[[ Material shown, beginning ]]

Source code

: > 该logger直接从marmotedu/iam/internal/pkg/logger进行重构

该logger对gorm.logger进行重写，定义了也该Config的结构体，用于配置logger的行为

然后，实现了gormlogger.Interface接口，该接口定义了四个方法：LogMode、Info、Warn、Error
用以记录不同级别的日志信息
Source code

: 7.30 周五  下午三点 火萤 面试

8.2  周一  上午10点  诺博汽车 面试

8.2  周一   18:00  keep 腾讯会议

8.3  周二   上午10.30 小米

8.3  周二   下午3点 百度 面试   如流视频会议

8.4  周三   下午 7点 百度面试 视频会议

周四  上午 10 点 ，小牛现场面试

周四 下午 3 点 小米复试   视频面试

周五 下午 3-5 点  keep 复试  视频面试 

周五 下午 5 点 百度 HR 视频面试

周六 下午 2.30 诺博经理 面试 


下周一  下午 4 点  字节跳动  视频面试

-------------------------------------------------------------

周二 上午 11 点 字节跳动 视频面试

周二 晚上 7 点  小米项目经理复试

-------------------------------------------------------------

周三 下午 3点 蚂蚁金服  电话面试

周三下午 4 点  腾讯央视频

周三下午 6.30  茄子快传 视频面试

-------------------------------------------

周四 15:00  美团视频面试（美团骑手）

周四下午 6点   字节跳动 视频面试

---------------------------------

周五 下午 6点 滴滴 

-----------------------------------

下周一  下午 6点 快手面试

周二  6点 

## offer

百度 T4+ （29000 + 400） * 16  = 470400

[[ Material shown, end ]]

| Task directions |
Print out, without change, each line from the line holding "周五 下午 5 点 百度 HR 视频面试" to the final line of the material.

| Response below |
周五 下午 5 点 百度 HR 视频面试

周六 下午 2.30 诺博经理 面试 


下周一  下午 4 点  字节跳动  视频面试

-------------------------------------------------------------

周二 上午 11 点 字节跳动 视频面试

周二 晚上 7 点  小米项目经理复试

-------------------------------------------------------------

周三 下午 3点 蚂蚁金服  电话面试

周三下午 4 点  腾讯央视频

周三下午 6.30  茄子快传 视频面试

-------------------------------------------

周四 15:00  美团视频面试（美团骑手）

周四下午 6点   字节跳动 视频面试

---------------------------------

周五 下午 6点 滴滴 

-----------------------------------

下周一  下午 6点 快手面试

周二  6点 

## offer

百度 T4+ （29000 + 400） * 16  = 470400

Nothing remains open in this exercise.